Action item →
Every line below that has "barcode" in it should be copied.

[Dataset extract]

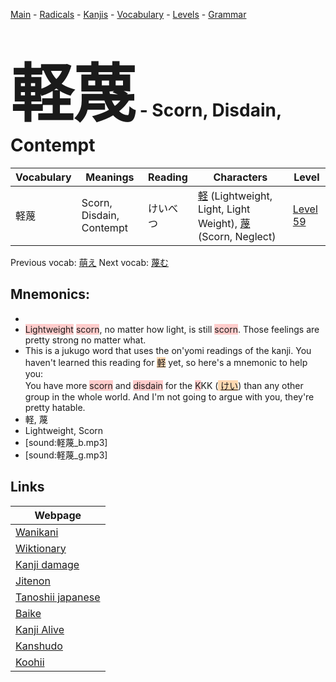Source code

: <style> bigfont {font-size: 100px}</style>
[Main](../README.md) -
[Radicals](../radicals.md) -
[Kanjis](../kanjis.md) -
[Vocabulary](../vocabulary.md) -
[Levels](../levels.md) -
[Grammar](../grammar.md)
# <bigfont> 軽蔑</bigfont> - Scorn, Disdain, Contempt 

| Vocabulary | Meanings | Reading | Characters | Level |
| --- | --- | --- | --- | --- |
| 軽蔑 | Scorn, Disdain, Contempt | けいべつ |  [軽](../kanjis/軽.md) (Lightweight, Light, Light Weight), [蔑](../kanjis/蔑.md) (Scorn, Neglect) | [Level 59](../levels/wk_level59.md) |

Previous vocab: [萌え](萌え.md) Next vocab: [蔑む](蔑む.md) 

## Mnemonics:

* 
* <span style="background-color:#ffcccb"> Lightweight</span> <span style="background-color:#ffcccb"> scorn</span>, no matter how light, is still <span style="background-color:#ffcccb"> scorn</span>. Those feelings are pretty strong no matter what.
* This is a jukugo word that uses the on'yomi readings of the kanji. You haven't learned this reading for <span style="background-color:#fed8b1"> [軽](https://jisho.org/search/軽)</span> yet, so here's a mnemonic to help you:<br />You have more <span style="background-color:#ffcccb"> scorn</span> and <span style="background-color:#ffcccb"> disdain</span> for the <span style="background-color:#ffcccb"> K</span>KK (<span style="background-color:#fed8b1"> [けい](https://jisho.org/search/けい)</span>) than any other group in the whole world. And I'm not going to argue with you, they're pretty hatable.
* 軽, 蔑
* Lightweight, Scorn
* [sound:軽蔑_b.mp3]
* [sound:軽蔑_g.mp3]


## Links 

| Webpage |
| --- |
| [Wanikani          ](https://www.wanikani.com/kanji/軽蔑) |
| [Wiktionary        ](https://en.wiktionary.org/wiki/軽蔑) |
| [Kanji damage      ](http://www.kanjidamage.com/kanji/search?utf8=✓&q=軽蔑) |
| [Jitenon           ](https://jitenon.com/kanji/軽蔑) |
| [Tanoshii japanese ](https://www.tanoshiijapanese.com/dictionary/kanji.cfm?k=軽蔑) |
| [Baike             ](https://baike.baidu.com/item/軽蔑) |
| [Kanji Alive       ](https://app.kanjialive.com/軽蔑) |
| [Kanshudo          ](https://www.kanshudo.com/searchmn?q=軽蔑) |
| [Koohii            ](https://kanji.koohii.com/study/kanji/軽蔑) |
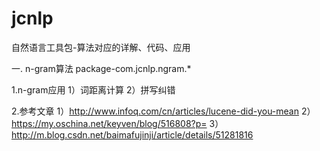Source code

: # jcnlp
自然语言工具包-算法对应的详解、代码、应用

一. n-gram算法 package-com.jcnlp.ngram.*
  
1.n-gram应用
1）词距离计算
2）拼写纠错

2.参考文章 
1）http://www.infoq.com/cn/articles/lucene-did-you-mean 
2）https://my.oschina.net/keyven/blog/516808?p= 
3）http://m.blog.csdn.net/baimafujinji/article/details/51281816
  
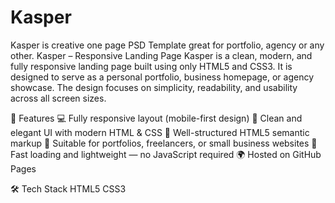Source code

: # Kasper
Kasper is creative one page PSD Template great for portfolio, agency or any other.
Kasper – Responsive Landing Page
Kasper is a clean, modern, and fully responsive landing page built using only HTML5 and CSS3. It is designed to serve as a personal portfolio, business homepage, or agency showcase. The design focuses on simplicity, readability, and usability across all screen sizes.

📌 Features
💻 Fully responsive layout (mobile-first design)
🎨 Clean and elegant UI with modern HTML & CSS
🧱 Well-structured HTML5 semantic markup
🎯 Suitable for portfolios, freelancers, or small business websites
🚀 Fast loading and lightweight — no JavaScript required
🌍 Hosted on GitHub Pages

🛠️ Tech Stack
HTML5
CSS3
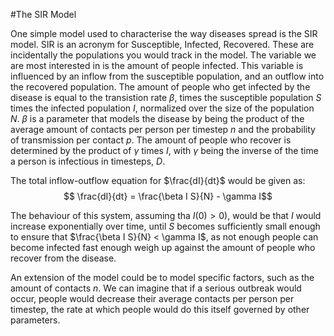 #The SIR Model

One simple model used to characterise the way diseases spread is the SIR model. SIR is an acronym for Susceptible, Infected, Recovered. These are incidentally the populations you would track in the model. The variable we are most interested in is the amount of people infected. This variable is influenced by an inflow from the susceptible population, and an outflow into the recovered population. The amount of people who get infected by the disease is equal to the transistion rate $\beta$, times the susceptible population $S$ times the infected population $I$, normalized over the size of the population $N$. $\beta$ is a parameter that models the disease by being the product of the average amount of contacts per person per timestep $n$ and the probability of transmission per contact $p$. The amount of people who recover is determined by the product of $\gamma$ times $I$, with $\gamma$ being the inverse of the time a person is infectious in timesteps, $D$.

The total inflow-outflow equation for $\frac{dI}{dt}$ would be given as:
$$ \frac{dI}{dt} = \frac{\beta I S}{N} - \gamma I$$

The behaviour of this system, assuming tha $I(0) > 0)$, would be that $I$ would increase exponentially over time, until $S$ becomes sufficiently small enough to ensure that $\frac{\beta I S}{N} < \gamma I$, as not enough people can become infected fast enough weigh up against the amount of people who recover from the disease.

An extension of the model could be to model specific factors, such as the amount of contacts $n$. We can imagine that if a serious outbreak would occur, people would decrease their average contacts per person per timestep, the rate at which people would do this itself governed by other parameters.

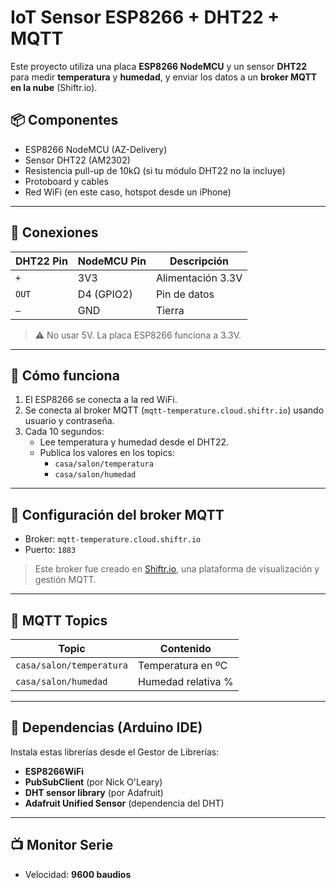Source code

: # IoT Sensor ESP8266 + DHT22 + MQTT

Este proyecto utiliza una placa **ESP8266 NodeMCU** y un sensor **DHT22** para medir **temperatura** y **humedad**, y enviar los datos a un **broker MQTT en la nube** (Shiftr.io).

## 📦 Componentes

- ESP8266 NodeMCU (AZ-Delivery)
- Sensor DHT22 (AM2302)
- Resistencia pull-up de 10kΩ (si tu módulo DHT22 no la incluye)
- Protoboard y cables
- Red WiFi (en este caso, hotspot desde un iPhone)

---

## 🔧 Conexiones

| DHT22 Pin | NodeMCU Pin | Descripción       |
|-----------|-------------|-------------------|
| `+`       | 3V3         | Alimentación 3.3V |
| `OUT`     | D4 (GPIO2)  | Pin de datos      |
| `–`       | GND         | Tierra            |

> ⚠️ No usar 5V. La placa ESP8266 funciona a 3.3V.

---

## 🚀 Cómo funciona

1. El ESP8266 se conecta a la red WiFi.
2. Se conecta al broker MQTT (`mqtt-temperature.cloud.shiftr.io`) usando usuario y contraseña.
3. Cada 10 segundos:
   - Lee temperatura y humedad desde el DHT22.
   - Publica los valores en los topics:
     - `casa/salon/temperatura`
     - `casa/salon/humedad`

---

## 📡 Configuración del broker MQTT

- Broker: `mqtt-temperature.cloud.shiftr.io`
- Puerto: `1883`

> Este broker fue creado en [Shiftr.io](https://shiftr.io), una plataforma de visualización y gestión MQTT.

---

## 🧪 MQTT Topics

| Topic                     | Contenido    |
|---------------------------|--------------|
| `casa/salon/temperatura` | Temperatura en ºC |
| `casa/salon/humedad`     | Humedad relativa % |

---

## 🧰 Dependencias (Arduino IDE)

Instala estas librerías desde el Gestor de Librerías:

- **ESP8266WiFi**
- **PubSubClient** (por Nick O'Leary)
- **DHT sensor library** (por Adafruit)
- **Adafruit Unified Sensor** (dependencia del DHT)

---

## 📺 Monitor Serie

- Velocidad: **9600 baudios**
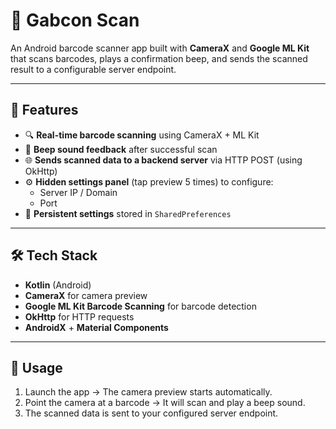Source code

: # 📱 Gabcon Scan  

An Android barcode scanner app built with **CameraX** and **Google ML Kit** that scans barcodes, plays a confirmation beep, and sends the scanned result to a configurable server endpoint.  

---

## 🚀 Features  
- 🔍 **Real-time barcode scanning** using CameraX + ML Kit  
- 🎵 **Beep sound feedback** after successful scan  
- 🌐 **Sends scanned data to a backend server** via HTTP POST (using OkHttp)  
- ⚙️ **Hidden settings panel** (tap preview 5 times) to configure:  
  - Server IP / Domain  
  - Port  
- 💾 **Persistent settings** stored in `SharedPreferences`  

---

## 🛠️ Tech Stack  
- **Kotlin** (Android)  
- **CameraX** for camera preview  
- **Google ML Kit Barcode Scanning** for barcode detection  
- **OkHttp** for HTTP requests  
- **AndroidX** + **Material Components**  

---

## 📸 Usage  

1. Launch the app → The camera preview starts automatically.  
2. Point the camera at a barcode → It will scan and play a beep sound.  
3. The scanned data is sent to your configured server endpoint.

[/Dataset extract]
[Dataset extract]

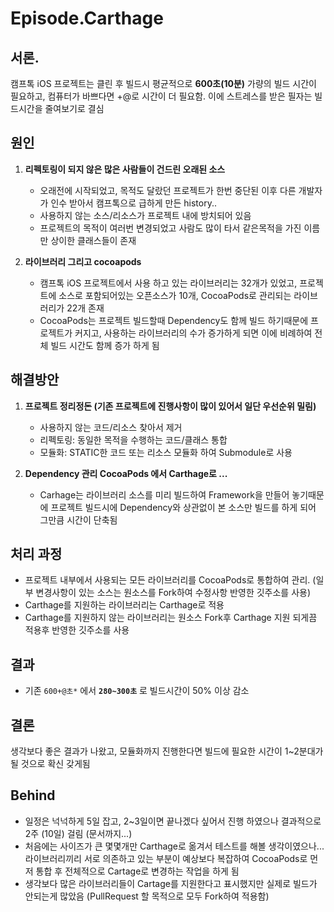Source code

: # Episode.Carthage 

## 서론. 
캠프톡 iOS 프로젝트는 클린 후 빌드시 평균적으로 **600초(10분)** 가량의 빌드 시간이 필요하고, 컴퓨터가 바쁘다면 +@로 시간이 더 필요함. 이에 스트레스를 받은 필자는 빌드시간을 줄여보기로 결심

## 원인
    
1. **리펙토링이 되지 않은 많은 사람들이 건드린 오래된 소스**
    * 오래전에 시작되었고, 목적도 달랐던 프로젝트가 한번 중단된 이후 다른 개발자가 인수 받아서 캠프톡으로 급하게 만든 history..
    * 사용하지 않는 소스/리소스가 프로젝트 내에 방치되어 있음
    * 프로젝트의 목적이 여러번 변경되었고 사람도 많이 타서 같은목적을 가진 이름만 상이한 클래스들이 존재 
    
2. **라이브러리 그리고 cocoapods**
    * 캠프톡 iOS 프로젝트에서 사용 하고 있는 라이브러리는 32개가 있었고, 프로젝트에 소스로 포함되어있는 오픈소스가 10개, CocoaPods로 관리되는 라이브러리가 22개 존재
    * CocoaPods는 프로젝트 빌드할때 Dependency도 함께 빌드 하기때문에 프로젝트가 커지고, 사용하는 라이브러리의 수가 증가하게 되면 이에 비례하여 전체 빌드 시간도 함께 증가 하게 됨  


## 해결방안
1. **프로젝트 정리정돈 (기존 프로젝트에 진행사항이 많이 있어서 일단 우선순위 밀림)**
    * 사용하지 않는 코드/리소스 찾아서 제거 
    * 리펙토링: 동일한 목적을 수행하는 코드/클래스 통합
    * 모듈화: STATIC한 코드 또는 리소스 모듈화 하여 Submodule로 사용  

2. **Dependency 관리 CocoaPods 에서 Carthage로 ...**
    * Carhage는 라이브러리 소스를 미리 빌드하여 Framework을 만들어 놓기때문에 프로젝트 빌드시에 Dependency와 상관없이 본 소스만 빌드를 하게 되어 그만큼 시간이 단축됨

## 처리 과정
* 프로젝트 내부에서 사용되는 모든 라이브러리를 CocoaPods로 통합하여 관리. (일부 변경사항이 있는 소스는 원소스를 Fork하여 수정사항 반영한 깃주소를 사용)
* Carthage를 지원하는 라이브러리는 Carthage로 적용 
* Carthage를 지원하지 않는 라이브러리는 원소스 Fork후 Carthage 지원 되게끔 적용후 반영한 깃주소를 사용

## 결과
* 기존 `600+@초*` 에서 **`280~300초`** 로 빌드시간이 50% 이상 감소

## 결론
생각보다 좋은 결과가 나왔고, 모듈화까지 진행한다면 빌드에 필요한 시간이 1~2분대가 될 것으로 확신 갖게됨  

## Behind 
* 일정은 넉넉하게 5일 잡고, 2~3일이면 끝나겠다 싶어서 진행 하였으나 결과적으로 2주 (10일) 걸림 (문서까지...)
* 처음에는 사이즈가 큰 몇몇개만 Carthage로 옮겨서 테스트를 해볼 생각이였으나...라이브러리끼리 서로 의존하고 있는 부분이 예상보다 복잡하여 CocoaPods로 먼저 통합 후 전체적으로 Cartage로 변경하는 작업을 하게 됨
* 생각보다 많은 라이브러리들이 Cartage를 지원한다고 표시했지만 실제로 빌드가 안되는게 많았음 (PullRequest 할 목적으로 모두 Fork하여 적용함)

[/Dataset extract]

Solution to the exercise →
An Android barcode scanner app built with **CameraX** and **Google ML Kit** that scans barcodes, plays a confirmation beep, and sends the scanned result to a configurable server endpoint.  
- 🔍 **Real-time barcode scanning** using CameraX + ML Kit  
- **Google ML Kit Barcode Scanning** for barcode detection  
2. Point the camera at a barcode → It will scan and play a beep sound.  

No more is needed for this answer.